La sociedad tiene ejemplos a diario de superación que inspiran, uno de ellos lo tiene a Silvio Espíndola como protagonista central: trabaja como recolector de basura en La Plata, corriendo detrás del camión todas las noches, pero también es maratonista, esta última semana salió primero en los 21K de La Plata, dejando atrás a deportistas consagrados. “Tuve la suerte de ganar”, dijo con humildad ante la mirada asombrada de todos.

El hombre sabe de sacrificios. Nació en San Pedro en una familia humilde, trabajadora, y según cuenta el portal Todo Provincial, ya a los once años supo que tenía el don. Podía correr y sentía que no se cansaba, es más, lo hacía feliz. Pero la necesidad de tener que trabajar pesó más y debió abandonar por un tiempo ese espíritu de atleta.

La vida lo acercó a un trabajo que no le pesó y asegura que le sirve de entrenamiento: es recolector de basura y durante las noche levanta bolsas y las lleva corriendo al camión.

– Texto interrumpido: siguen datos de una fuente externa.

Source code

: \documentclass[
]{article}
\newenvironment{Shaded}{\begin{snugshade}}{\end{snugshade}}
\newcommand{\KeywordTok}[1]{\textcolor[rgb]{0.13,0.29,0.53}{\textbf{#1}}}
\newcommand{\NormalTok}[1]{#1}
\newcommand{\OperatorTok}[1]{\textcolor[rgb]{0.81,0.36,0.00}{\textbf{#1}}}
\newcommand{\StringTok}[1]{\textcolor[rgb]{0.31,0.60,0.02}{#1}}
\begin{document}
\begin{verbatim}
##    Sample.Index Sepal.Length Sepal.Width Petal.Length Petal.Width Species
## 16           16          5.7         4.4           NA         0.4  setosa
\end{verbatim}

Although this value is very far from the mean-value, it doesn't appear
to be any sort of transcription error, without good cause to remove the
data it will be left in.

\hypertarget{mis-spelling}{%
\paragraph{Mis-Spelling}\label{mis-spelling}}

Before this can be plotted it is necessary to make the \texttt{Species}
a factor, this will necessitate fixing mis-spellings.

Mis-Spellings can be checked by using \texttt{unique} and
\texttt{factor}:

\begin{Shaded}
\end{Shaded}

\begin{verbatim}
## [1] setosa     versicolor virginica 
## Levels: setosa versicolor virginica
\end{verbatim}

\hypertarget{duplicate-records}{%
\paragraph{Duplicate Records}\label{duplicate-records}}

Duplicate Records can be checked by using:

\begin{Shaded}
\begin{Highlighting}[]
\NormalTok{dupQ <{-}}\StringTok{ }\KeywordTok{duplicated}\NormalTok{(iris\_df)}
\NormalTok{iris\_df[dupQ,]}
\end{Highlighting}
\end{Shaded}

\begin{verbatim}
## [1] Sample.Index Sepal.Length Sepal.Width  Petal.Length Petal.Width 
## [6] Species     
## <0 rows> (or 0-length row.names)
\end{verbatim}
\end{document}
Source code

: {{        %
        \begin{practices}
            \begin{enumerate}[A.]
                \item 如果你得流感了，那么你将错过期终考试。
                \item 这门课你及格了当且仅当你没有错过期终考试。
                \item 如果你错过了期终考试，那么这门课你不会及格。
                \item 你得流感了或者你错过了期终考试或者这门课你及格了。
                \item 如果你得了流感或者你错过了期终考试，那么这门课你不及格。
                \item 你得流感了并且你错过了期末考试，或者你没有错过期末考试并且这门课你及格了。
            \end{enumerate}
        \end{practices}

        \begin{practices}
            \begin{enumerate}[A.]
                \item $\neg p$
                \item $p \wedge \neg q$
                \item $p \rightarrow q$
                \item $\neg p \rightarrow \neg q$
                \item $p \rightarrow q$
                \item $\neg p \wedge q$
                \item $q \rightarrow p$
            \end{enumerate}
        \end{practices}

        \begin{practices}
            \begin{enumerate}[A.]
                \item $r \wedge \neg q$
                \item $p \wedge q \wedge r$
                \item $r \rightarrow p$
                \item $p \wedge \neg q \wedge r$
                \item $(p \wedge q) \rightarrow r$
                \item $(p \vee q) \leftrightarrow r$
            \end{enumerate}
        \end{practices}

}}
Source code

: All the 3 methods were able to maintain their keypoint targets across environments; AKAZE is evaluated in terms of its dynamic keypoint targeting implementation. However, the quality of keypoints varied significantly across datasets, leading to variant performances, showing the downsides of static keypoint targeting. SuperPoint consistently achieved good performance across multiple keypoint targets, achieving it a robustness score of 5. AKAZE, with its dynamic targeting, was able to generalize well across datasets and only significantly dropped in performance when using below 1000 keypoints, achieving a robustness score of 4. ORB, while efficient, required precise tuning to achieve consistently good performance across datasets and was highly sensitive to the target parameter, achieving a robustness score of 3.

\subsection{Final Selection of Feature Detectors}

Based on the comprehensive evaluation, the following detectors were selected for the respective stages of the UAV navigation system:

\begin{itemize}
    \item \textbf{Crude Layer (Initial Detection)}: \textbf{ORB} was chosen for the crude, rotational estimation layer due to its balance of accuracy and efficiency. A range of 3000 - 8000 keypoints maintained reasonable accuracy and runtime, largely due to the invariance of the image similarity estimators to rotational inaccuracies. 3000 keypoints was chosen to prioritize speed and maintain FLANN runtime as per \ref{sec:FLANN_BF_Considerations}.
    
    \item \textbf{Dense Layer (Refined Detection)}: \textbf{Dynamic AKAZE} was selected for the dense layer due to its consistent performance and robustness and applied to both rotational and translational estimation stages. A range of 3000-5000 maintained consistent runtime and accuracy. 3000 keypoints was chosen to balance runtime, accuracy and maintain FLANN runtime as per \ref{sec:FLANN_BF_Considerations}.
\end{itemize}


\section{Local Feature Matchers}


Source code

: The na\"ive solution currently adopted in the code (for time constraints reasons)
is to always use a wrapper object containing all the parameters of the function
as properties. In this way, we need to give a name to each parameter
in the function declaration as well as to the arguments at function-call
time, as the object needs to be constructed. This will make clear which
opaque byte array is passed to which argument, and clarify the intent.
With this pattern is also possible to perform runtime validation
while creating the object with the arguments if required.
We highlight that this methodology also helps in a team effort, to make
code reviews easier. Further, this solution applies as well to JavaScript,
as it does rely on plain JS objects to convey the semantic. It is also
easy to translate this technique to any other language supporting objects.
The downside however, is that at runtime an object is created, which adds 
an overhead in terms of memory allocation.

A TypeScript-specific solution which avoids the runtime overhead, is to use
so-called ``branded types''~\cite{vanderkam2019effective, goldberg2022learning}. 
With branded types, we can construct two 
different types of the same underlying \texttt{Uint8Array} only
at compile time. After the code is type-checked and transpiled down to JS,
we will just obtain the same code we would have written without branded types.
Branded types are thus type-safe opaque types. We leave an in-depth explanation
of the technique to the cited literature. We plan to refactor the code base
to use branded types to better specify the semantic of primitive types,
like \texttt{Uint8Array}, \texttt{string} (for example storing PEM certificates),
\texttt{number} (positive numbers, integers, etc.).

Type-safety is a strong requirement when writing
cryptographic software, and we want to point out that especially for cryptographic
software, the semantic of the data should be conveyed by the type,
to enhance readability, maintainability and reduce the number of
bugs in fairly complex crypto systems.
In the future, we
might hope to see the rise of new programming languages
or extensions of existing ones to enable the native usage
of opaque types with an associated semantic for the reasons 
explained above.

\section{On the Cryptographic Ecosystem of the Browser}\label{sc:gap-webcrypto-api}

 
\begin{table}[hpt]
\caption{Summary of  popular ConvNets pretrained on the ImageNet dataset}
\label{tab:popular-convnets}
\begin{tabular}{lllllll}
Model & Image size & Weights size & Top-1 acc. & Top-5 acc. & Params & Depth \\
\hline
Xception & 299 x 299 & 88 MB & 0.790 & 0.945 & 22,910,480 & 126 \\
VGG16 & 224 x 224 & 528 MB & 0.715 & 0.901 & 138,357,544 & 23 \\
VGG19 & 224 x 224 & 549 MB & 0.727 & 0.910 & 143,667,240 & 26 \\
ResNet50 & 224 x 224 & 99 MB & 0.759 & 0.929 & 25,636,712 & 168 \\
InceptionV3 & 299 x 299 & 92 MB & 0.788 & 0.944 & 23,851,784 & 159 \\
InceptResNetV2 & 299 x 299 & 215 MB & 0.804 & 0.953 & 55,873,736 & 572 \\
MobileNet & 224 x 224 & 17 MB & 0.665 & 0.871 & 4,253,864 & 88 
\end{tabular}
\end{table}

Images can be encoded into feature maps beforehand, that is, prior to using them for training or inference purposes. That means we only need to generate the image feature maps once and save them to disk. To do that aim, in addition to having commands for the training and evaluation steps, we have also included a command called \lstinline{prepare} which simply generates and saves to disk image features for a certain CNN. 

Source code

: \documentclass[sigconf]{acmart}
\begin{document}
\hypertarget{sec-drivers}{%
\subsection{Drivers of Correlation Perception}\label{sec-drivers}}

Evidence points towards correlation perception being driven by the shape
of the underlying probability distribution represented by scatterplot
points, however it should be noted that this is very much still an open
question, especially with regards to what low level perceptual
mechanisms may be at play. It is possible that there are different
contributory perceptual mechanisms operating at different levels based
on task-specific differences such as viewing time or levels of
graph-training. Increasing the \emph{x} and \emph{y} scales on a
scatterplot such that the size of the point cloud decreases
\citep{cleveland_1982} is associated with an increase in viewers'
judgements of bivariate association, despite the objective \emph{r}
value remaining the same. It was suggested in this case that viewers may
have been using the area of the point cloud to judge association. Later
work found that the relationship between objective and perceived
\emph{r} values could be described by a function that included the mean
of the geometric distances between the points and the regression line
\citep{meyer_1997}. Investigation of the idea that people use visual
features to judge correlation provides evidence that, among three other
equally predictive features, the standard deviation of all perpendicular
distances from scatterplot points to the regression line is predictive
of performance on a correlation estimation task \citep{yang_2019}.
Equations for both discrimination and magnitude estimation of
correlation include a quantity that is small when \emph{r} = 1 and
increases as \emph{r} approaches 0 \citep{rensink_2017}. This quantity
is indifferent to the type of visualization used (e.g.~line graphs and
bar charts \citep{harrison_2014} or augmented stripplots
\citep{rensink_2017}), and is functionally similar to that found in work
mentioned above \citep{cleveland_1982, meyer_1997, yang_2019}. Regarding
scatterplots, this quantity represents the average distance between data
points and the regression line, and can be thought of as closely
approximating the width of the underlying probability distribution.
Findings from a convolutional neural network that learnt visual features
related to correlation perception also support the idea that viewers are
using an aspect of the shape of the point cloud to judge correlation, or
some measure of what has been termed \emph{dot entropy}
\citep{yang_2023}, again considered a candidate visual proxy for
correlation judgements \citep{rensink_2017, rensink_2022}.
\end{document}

Sin dudarlo se anotó en la maratón y la ganó. “Tuve la suerte de ganar, repetí el tiempo de Buenos Aires (otra competencia) y me alcanzó para ganar por bastante distancia. Al segundo le saque seis cuadras y lo bueno es que llegué bien, bastante enterito”, afirma. Para hacer los 21K necesitó apenas una hora y trece minutos.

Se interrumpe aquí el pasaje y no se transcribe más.